Creating Your Own Vectoriser

ClassifAI is a tool to help in the creation and serving of searchable vector databases, for text classification tasks.

It has three core components:

Vectorisers - Models for converting text to vectors
Indexers - Classes for building VectorStores from text datasets, which you can search
Servers - Allow you to deploy VectorStores with a Rest-API interface

This notebook showcases how to create your own custom Vectoriser - we already provide several out-of-the-box Vectoriser classes for converting text to embeddings that essentially provide shortcuts for several common methods i.e. gcloud embedding services, Huggingface models, and Ollama.

But what if you wanted to make your own custom embedding vectoriser model, that uses your own fancy embedding method….

In this Notebook…

We will show: * The core workings of the Vectotiser Class and its responsibilities * How to create a custom One-Hot Encoding Vectoriser that will integrate seamlessly with the rest of ClassifAI * The custom One-Hot Encoding Vectoriser being used with the Indexer module to create and search a VectorStore

Installation (pre-release)

Classifai is currently in pre-release and is not yet published on PyPI.
This section describes how to install the packaged wheel from the project’s public GitHub Releases so that you can follow through this DEMO and try the code yourself.

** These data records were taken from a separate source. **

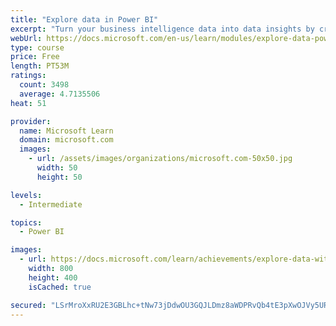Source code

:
 ```yaml
---
title: "Explore data in Power BI"
excerpt: "Turn your business intelligence data into data insights by creating and configuring Power BI dashboards."
webUrl: https://docs.microsoft.com/en-us/learn/modules/explore-data-power-bi/
type: course
price: Free
length: PT53M
ratings:
  count: 3498
  average: 4.7135506
heat: 51

provider:
  name: Microsoft Learn
  domain: microsoft.com
  images:
    - url: /assets/images/organizations/microsoft.com-50x50.jpg
      width: 50
      height: 50

levels:
  - Intermediate

topics:
  - Power BI

images:
  - url: https://docs.microsoft.com/learn/achievements/explore-data-with-power-bi-desktop-social.png
    width: 800
    height: 400
    isCached: true

secured: "LSrMroXxRU2E3GBLhc+tNw73jDdwOU3GQJLDmz8aWDPRvQb4tE3pXwOJVy5URLLhI65TkKGYxy8g3qxRKuD+8HqeiG3hqrjftQyfFankWp1yL0+eIr+471BhcxQPzpKGSnnU+fGRWTWwXA64F2i91v31DGPMN55JyRQuxrDz6447x8sk5krCktabwLfdPsuhhdkhdpiWbh+Q7AaCdb5vwTM/bBDSnFqR7Kllr0gcSWHTrjpMm9aMsI7yXstDLQisx0Qs/Jcwql2AuJg5SAhP19IfGuv7dGMOyYQiBT+dFKWoMcXszUwSgeE68NN1zPlrooNC2yCnwA5ckQat0u4QOinNkORSJnU3wXfuk1f2A0YZvMb/Dqm5D9txo4YHDuZu5XJBr36ElIMrvOCWyq0JtQD1vrF8/owt3CD3WcO+gv4=;cEYDVbuNqVqSmCOgJDeDEw=="
---
```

1) Create and activate a virtual environment in command line

Using `pip` + `venv`

Create a virtual environment:

python -m venv .venv

Using `UV`

Create a virtual environment:

uv venv

Activate the created environment with

(macOS / Linux):

source .venv/bin/activate

Activate it (Windows):

source .venv/Scripts/activate

2) Install the pre-release wheel

Using `pip`

pip install "https://github.com/datasciencecampus/classifai/releases/download/v0.2.1/classifai-0.2.1-py3-none-any.whl"

Using `uv`

uv pip install "https://github.com/datasciencecampus/classifai/releases/download/v0.2.1/classifai-0.2.1-py3-none-any.whl"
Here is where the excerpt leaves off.